Exercise — Write out every entry below exactly as it appears. Pictures do not belong in the copy.

Task input —
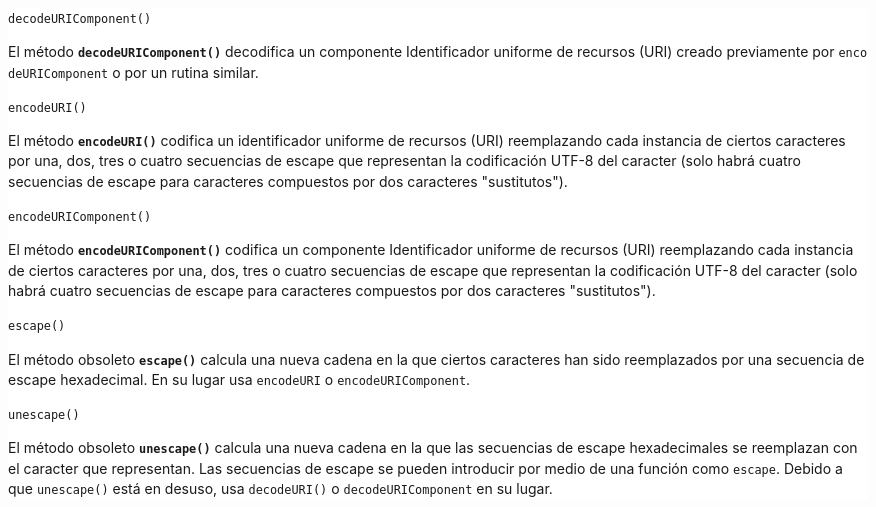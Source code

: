 `decodeURIComponent()`

El método **`decodeURIComponent()`** decodifica un componente Identificador uniforme de recursos (URI) creado previamente por `encodeURIComponent` o por un rutina similar.

`encodeURI()`

El método **`encodeURI()`** codifica un identificador uniforme de recursos (URI) reemplazando cada instancia de ciertos caracteres por una, dos, tres o cuatro secuencias de escape que representan la codificación UTF-8 del caracter (solo habrá cuatro secuencias de escape para caracteres compuestos por dos caracteres "sustitutos").

`encodeURIComponent()`

El método **`encodeURIComponent()`** codifica un componente Identificador uniforme de recursos (URI) reemplazando cada instancia de ciertos caracteres por una, dos, tres o cuatro secuencias de escape que representan la codificación UTF-8 del caracter (solo habrá cuatro secuencias de escape para caracteres compuestos por dos caracteres "sustitutos").

`escape()`

El método obsoleto **`escape()`** calcula una nueva cadena en la que ciertos caracteres han sido reemplazados por una secuencia de escape hexadecimal. En su lugar usa `encodeURI` o `encodeURIComponent`.

`unescape()`

El método obsoleto **`unescape()`** calcula una nueva cadena en la que las secuencias de escape hexadecimales se reemplazan con el caracter que representan. Las secuencias de escape se pueden introducir por medio de una función como `escape`. Debido a que `unescape()` está en desuso, usa `decodeURI()` o `decodeURIComponent` en su lugar.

Exercise answer —
Source code

: `decodeURIComponent()`

El método **`decodeURIComponent()`** decodifica un componente Identificador uniforme de recursos (URI) creado previamente por `encodeURIComponent` o por un rutina similar.

`encodeURI()`

El método **`encodeURI()`** codifica un identificador uniforme de recursos (URI) reemplazando cada instancia de ciertos caracteres por una, dos, tres o cuatro secuencias de escape que representan la codificación UTF-8 del caracter (solo habrá cuatro secuencias de escape para caracteres compuestos por dos caracteres "sustitutos").

`encodeURIComponent()`

El método **`encodeURIComponent()`** codifica un componente Identificador uniforme de recursos (URI) reemplazando cada instancia de ciertos caracteres por una, dos, tres o cuatro secuencias de escape que representan la codificación UTF-8 del caracter (solo habrá cuatro secuencias de escape para caracteres compuestos por dos caracteres "sustitutos").

`escape()`

El método obsoleto **`escape()`** calcula una nueva cadena en la que ciertos caracteres han sido reemplazados por una secuencia de escape hexadecimal. En su lugar usa `encodeURI` o `encodeURIComponent`.

`unescape()`

El método obsoleto **`unescape()`** calcula una nueva cadena en la que las secuencias de escape hexadecimales se reemplazan con el caracter que representan. Las secuencias de escape se pueden introducir por medio de una función como `escape`. Debido a que `unescape()` está en desuso, usa `decodeURI()` o `decodeURIComponent` en su lugar.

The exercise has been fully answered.